■ **WORK TO COMPLETE**
The output has to be the full set of records, reproduced exactly, minus any picture.

Saved entries:
++++

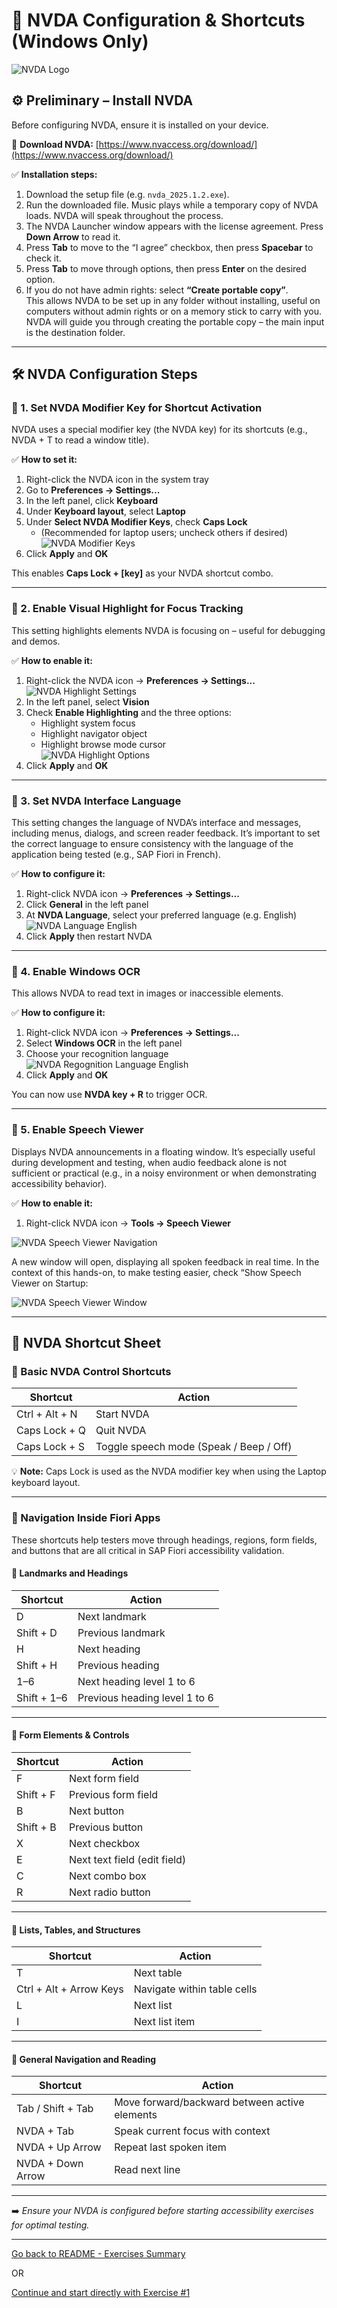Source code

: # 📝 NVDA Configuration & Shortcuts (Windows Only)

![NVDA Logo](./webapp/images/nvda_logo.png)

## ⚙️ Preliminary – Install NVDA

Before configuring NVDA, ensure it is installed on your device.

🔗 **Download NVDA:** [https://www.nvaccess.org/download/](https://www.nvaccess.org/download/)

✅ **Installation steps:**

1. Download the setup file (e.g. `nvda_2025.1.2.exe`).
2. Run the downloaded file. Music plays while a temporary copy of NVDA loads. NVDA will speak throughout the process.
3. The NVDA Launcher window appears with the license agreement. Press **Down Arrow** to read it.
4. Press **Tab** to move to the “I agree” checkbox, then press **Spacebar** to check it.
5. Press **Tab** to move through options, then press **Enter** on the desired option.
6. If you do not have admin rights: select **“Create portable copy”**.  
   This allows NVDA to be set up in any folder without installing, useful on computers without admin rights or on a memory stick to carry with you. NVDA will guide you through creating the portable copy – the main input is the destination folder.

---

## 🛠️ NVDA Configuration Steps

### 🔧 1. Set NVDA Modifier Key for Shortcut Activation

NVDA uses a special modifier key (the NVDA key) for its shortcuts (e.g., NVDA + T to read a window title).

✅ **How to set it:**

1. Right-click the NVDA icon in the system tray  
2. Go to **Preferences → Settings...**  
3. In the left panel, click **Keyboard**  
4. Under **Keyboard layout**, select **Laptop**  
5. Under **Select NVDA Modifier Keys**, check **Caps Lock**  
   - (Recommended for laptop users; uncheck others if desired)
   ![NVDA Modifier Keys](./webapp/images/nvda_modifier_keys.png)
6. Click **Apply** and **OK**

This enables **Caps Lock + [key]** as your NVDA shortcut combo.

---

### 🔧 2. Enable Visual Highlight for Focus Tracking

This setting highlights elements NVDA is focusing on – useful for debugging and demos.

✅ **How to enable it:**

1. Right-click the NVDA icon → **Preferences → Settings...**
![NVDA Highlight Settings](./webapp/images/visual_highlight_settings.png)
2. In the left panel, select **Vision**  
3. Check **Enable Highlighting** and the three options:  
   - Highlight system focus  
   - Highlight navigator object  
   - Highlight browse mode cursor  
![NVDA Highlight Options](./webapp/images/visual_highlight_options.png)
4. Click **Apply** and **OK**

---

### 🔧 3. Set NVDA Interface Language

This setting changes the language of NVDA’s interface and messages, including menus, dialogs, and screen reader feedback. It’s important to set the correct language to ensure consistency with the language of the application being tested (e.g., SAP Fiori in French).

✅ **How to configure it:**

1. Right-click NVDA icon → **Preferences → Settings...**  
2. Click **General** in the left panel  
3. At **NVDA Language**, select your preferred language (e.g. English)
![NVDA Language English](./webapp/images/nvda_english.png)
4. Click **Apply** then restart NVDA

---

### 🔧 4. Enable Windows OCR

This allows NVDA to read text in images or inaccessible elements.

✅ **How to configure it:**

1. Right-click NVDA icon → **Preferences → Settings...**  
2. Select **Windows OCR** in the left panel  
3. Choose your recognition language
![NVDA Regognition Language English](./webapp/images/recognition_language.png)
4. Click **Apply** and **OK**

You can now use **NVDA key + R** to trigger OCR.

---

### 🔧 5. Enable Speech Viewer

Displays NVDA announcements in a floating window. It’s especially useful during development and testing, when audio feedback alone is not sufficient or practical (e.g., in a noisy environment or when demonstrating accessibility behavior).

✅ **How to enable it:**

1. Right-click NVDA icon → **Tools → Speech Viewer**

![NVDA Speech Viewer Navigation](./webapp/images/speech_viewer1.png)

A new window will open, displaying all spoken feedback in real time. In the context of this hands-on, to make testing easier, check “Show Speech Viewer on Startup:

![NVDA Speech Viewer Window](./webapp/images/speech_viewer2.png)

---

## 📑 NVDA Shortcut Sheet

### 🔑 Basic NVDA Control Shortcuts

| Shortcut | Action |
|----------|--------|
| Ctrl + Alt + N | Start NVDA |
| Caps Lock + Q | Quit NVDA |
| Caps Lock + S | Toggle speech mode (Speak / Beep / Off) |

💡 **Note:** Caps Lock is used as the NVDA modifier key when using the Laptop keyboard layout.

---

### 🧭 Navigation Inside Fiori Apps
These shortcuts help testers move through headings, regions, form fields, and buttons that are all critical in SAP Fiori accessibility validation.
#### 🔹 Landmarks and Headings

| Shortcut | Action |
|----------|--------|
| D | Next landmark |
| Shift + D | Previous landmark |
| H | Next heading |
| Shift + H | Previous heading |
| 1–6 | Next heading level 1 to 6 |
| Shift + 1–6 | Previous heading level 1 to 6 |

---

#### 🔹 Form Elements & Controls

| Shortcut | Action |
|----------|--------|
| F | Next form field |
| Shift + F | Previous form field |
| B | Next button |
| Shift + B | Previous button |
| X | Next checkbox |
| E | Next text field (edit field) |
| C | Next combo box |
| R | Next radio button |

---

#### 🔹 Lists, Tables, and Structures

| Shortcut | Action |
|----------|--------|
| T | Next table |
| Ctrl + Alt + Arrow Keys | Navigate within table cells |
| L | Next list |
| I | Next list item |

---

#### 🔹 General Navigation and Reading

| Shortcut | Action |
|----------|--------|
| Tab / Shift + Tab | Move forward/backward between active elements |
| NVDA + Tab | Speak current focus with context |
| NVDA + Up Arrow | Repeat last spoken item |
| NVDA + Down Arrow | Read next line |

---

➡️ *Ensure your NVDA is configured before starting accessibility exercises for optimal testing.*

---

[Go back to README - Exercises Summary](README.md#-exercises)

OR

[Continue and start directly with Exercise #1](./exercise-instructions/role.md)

++++

■ **ANSWER BOX**
Source code

: # 📝 NVDA Configuration & Shortcuts (Windows Only)

![NVDA Logo](./webapp/images/nvda_logo.png)

## ⚙️ Preliminary – Install NVDA

Before configuring NVDA, ensure it is installed on your device.

🔗 **Download NVDA:** [https://www.nvaccess.org/download/](https://www.nvaccess.org/download/)

✅ **Installation steps:**

1. Download the setup file (e.g. `nvda_2025.1.2.exe`).
2. Run the downloaded file. Music plays while a temporary copy of NVDA loads. NVDA will speak throughout the process.
3. The NVDA Launcher window appears with the license agreement. Press **Down Arrow** to read it.
4. Press **Tab** to move to the “I agree” checkbox, then press **Spacebar** to check it.
5. Press **Tab** to move through options, then press **Enter** on the desired option.
6. If you do not have admin rights: select **“Create portable copy”**.  
   This allows NVDA to be set up in any folder without installing, useful on computers without admin rights or on a memory stick to carry with you. NVDA will guide you through creating the portable copy – the main input is the destination folder.

---

## 🛠️ NVDA Configuration Steps

### 🔧 1. Set NVDA Modifier Key for Shortcut Activation

NVDA uses a special modifier key (the NVDA key) for its shortcuts (e.g., NVDA + T to read a window title).

✅ **How to set it:**

1. Right-click the NVDA icon in the system tray  
2. Go to **Preferences → Settings...**  
3. In the left panel, click **Keyboard**  
4. Under **Keyboard layout**, select **Laptop**  
5. Under **Select NVDA Modifier Keys**, check **Caps Lock**  
   - (Recommended for laptop users; uncheck others if desired)
   ![NVDA Modifier Keys](./webapp/images/nvda_modifier_keys.png)
6. Click **Apply** and **OK**

This enables **Caps Lock + [key]** as your NVDA shortcut combo.

---

### 🔧 2. Enable Visual Highlight for Focus Tracking

This setting highlights elements NVDA is focusing on – useful for debugging and demos.

✅ **How to enable it:**

1. Right-click the NVDA icon → **Preferences → Settings...**
![NVDA Highlight Settings](./webapp/images/visual_highlight_settings.png)
2. In the left panel, select **Vision**  
3. Check **Enable Highlighting** and the three options:  
   - Highlight system focus  
   - Highlight navigator object  
   - Highlight browse mode cursor  
![NVDA Highlight Options](./webapp/images/visual_highlight_options.png)
4. Click **Apply** and **OK**

---

### 🔧 3. Set NVDA Interface Language

This setting changes the language of NVDA’s interface and messages, including menus, dialogs, and screen reader feedback. It’s important to set the correct language to ensure consistency with the language of the application being tested (e.g., SAP Fiori in French).

✅ **How to configure it:**

1. Right-click NVDA icon → **Preferences → Settings...**  
2. Click **General** in the left panel  
3. At **NVDA Language**, select your preferred language (e.g. English)
![NVDA Language English](./webapp/images/nvda_english.png)
4. Click **Apply** then restart NVDA

---

### 🔧 4. Enable Windows OCR

This allows NVDA to read text in images or inaccessible elements.

✅ **How to configure it:**

1. Right-click NVDA icon → **Preferences → Settings...**  
2. Select **Windows OCR** in the left panel  
3. Choose your recognition language
![NVDA Regognition Language English](./webapp/images/recognition_language.png)
4. Click **Apply** and **OK**

You can now use **NVDA key + R** to trigger OCR.

---

### 🔧 5. Enable Speech Viewer

Displays NVDA announcements in a floating window. It’s especially useful during development and testing, when audio feedback alone is not sufficient or practical (e.g., in a noisy environment or when demonstrating accessibility behavior).

✅ **How to enable it:**

1. Right-click NVDA icon → **Tools → Speech Viewer**

![NVDA Speech Viewer Navigation](./webapp/images/speech_viewer1.png)

A new window will open, displaying all spoken feedback in real time. In the context of this hands-on, to make testing easier, check “Show Speech Viewer on Startup:

![NVDA Speech Viewer Window](./webapp/images/speech_viewer2.png)

---

## 📑 NVDA Shortcut Sheet

### 🔑 Basic NVDA Control Shortcuts

| Shortcut | Action |
|----------|--------|
| Ctrl + Alt + N | Start NVDA |
| Caps Lock + Q | Quit NVDA |
| Caps Lock + S | Toggle speech mode (Speak / Beep / Off) |

💡 **Note:** Caps Lock is used as the NVDA modifier key when using the Laptop keyboard layout.

---

### 🧭 Navigation Inside Fiori Apps
These shortcuts help testers move through headings, regions, form fields, and buttons that are all critical in SAP Fiori accessibility validation.
#### 🔹 Landmarks and Headings

| Shortcut | Action |
|----------|--------|
| D | Next landmark |
| Shift + D | Previous landmark |
| H | Next heading |
| Shift + H | Previous heading |
| 1–6 | Next heading level 1 to 6 |
| Shift + 1–6 | Previous heading level 1 to 6 |

---

#### 🔹 Form Elements & Controls

| Shortcut | Action |
|----------|--------|
| F | Next form field |
| Shift + F | Previous form field |
| B | Next button |
| Shift + B | Previous button |
| X | Next checkbox |
| E | Next text field (edit field) |
| C | Next combo box |
| R | Next radio button |

---

#### 🔹 Lists, Tables, and Structures

| Shortcut | Action |
|----------|--------|
| T | Next table |
| Ctrl + Alt + Arrow Keys | Navigate within table cells |
| L | Next list |
| I | Next list item |

---

#### 🔹 General Navigation and Reading

| Shortcut | Action |
|----------|--------|
| Tab / Shift + Tab | Move forward/backward between active elements |
| NVDA + Tab | Speak current focus with context |
| NVDA + Up Arrow | Repeat last spoken item |
| NVDA + Down Arrow | Read next line |

---

➡️ *Ensure your NVDA is configured before starting accessibility exercises for optimal testing.*

---

[Go back to README - Exercises Summary](README.md#-exercises)

OR

[Continue and start directly with Exercise #1](./exercise-instructions/role.md)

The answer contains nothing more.